La nuit maintenant nous enveloppe, une nuit transparente où semble errer encore un reflet du radieux couchant. La brise est chaude et de la terre monte un indéfinissable parfum de fleur, d’ajonc, de bruyère, de menthe... Derrière nous, père et M. de Survières vont et viennent en causant; la lueur de leurs cigares pique la nuit de minuscules étoiles rouges.
—Vous avez raison de recueillir les menues joies dont l’existence quotidienne veut bien nous faire l’aumône...
Alors, j’avoue, bien sincère:
—Hélas! ma sagesse, sur ce point, est encore terriblement rudimentaire! Que c’est donc horrible et lâche, ce besoin d’être heureux, qui demeure vivace dans nos cœurs, même brisés!
—Vous ne pouvez empêcher les fleurs de pousser!

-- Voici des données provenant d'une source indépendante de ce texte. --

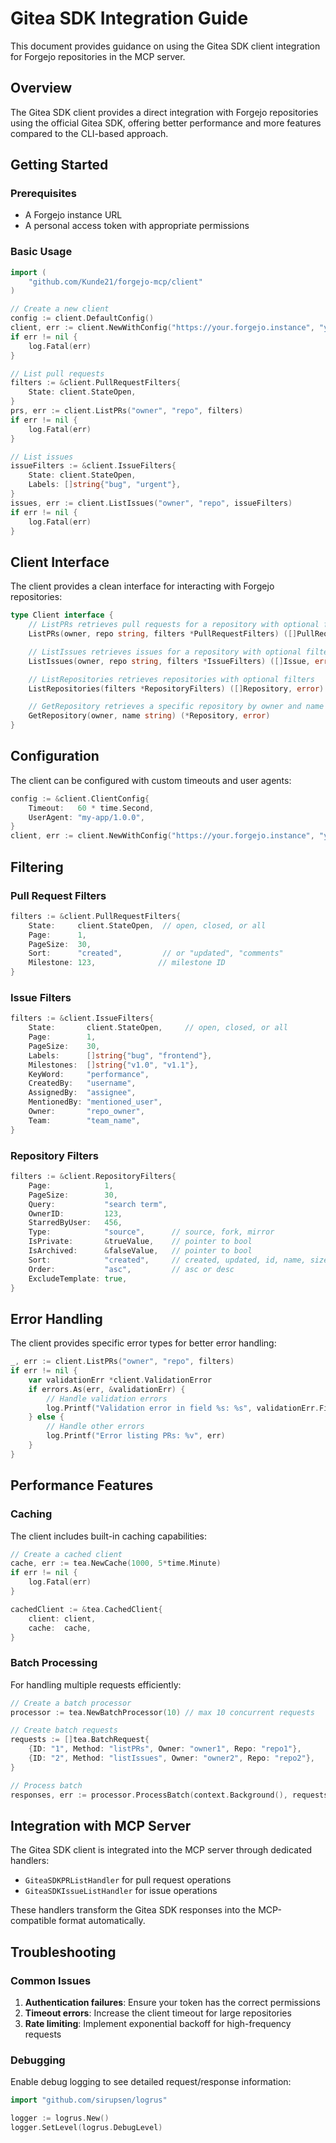 # Gitea SDK Integration Guide

This document provides guidance on using the Gitea SDK client integration for Forgejo repositories in the MCP server.

## Overview

The Gitea SDK client provides a direct integration with Forgejo repositories using the official Gitea SDK, offering better performance and more features compared to the CLI-based approach.

## Getting Started

### Prerequisites

- A Forgejo instance URL
- A personal access token with appropriate permissions

### Basic Usage

```go
import (
    "github.com/Kunde21/forgejo-mcp/client"
)

// Create a new client
config := client.DefaultConfig()
client, err := client.NewWithConfig("https://your.forgejo.instance", "your-token", config)
if err != nil {
    log.Fatal(err)
}

// List pull requests
filters := &client.PullRequestFilters{
    State: client.StateOpen,
}
prs, err := client.ListPRs("owner", "repo", filters)
if err != nil {
    log.Fatal(err)
}

// List issues
issueFilters := &client.IssueFilters{
    State: client.StateOpen,
    Labels: []string{"bug", "urgent"},
}
issues, err := client.ListIssues("owner", "repo", issueFilters)
if err != nil {
    log.Fatal(err)
}
```

## Client Interface

The client provides a clean interface for interacting with Forgejo repositories:

```go
type Client interface {
    // ListPRs retrieves pull requests for a repository with optional filters
    ListPRs(owner, repo string, filters *PullRequestFilters) ([]PullRequest, error)

    // ListIssues retrieves issues for a repository with optional filters
    ListIssues(owner, repo string, filters *IssueFilters) ([]Issue, error)

    // ListRepositories retrieves repositories with optional filters
    ListRepositories(filters *RepositoryFilters) ([]Repository, error)

    // GetRepository retrieves a specific repository by owner and name
    GetRepository(owner, name string) (*Repository, error)
}
```

## Configuration

The client can be configured with custom timeouts and user agents:

```go
config := &client.ClientConfig{
    Timeout:   60 * time.Second,
    UserAgent: "my-app/1.0.0",
}
client, err := client.NewWithConfig("https://your.forgejo.instance", "your-token", config)
```

## Filtering

### Pull Request Filters

```go
filters := &client.PullRequestFilters{
    State:     client.StateOpen,  // open, closed, or all
    Page:      1,
    PageSize:  30,
    Sort:      "created",         // or "updated", "comments"
    Milestone: 123,              // milestone ID
}
```

### Issue Filters

```go
filters := &client.IssueFilters{
    State:       client.StateOpen,     // open, closed, or all
    Page:        1,
    PageSize:    30,
    Labels:      []string{"bug", "frontend"},
    Milestones:  []string{"v1.0", "v1.1"},
    KeyWord:     "performance",
    CreatedBy:   "username",
    AssignedBy:  "assignee",
    MentionedBy: "mentioned_user",
    Owner:       "repo_owner",
    Team:        "team_name",
}
```

### Repository Filters

```go
filters := &client.RepositoryFilters{
    Page:            1,
    PageSize:        30,
    Query:           "search term",
    OwnerID:         123,
    StarredByUser:   456,
    Type:            "source",      // source, fork, mirror
    IsPrivate:       &trueValue,    // pointer to bool
    IsArchived:      &falseValue,   // pointer to bool
    Sort:            "created",     // created, updated, id, name, size
    Order:           "asc",         // asc or desc
    ExcludeTemplate: true,
}
```

## Error Handling

The client provides specific error types for better error handling:

```go
_, err := client.ListPRs("owner", "repo", filters)
if err != nil {
    var validationErr *client.ValidationError
    if errors.As(err, &validationErr) {
        // Handle validation errors
        log.Printf("Validation error in field %s: %s", validationErr.Field, validationErr.Message)
    } else {
        // Handle other errors
        log.Printf("Error listing PRs: %v", err)
    }
}
```

## Performance Features

### Caching

The client includes built-in caching capabilities:

```go
// Create a cached client
cache, err := tea.NewCache(1000, 5*time.Minute)
if err != nil {
    log.Fatal(err)
}

cachedClient := &tea.CachedClient{
    client: client,
    cache:  cache,
}
```

### Batch Processing

For handling multiple requests efficiently:

```go
// Create a batch processor
processor := tea.NewBatchProcessor(10) // max 10 concurrent requests

// Create batch requests
requests := []tea.BatchRequest{
    {ID: "1", Method: "listPRs", Owner: "owner1", Repo: "repo1"},
    {ID: "2", Method: "listIssues", Owner: "owner2", Repo: "repo2"},
}

// Process batch
responses, err := processor.ProcessBatch(context.Background(), requests)
```

## Integration with MCP Server

The Gitea SDK client is integrated into the MCP server through dedicated handlers:

- `GiteaSDKPRListHandler` for pull request operations
- `GiteaSDKIssueListHandler` for issue operations

These handlers transform the Gitea SDK responses into the MCP-compatible format automatically.

## Troubleshooting

### Common Issues

1. **Authentication failures**: Ensure your token has the correct permissions
2. **Timeout errors**: Increase the client timeout for large repositories
3. **Rate limiting**: Implement exponential backoff for high-frequency requests

### Debugging

Enable debug logging to see detailed request/response information:

```go
import "github.com/sirupsen/logrus"

logger := logrus.New()
logger.SetLevel(logrus.DebugLevel)
```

J’en ai vu surgir jusque dans les terres déchiquetées par les obus, dit-il avec une sorte de douceur grave.
—Ah! je crois bien que, maintenant, mon cœur ressemble à ces terres ravagées, et mes frêles bonheurs, à vos fleurs de guerre! Les jours qui passent m’enseignent à m’en contenter... Il le faut bien! Seulement, comme j’étais très gâtée, très riche, et... très gourmande, ils m’apparaissent des miettes, de ces bonbons qu’on croque pour tromper la faim... J’apprends le jeûne!